The story of Brass is a long and troubled tale, but finally Brass is being reprinted in an updated version from Roxley Games. Brass, now titled Brass: Lancashire, is part of a funding campaign that also is producing a sequel game, Brass: Birmingham. Both games have updated artwork (the best art I’ve seen in any edition of Brass, frankly). Lancashire features updated 2- and 3-player rules to “provide an experience more consistent with [the 4-player gameplay]”. Birmingham has a dynamic board setup with new canal and rail scoring (plus an evocative nightscape map). Crazily over-funded and with several upgrade stretch goals already unlocked, you can get either one of the games for about $60 or both as a reward for backing at the $100 level. (Funding levels are in CAD.) Final versions of the games are expected in January of 2018.

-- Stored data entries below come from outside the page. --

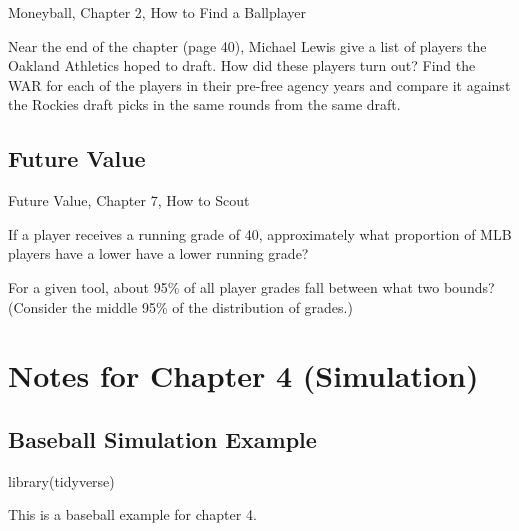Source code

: \documentclass[
]{book}
\newenvironment{Shaded}{\begin{snugshade}}{\end{snugshade}}
\newcommand{\FunctionTok}[1]{\textcolor[rgb]{0.00,0.00,0.00}{#1}}
\newcommand{\NormalTok}[1]{#1}
\theoremstyle{definition}
\theoremstyle{definition}
\theoremstyle{definition}
\theoremstyle{definition}
\theoremstyle{remark}
\begin{document}
Moneyball, Chapter 2, How to Find a Ballplayer \citep{lewis2004moneyball}

Near the end of the chapter (page 40), Michael Lewis give a list of players the Oakland Athletics hoped to draft. How did these players turn out? Find the WAR for each of the players in their pre-free agency years and compare it against the Rockies draft picks in the same rounds from the same draft.

\hypertarget{future-value}{%
\subsection{Future Value}\label{future-value}}

Future Value, Chapter 7, How to Scout \citep{longenhagen2020future}

If a player receives a running grade of 40, approximately what proportion of MLB players have a lower have a lower running grade?

For a given tool, about 95\% of all player grades fall between what two bounds? (Consider the middle 95\% of the distribution of grades.)

\hypertarget{notes-for-chapter-4-simulation}{%
\section{Notes for Chapter 4 (Simulation)}\label{notes-for-chapter-4-simulation}}

\hypertarget{baseball-simulation-example}{%
\subsection{Baseball Simulation Example}\label{baseball-simulation-example}}

\begin{Shaded}
\begin{Highlighting}[]
\FunctionTok{library}\NormalTok{(tidyverse)}
\end{Highlighting}
\end{Shaded}

This is a baseball example for chapter 4.
\end{document}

Back when I was heading up a rather large monthly game day event, it seemed that every third attendee was a budding game designer. Gameplaywright and Atlas Games are creating a great product for these designers: The White Box. This project comes with components for prototyping and development, a book of essays about how to make games, and a gift certificate for The Game Crafter, a small press board game printer that is commonly used for prototyping. A $30 pledge gets you a copy of The White Box in October. Higher level pledges get you a consultation on your game design.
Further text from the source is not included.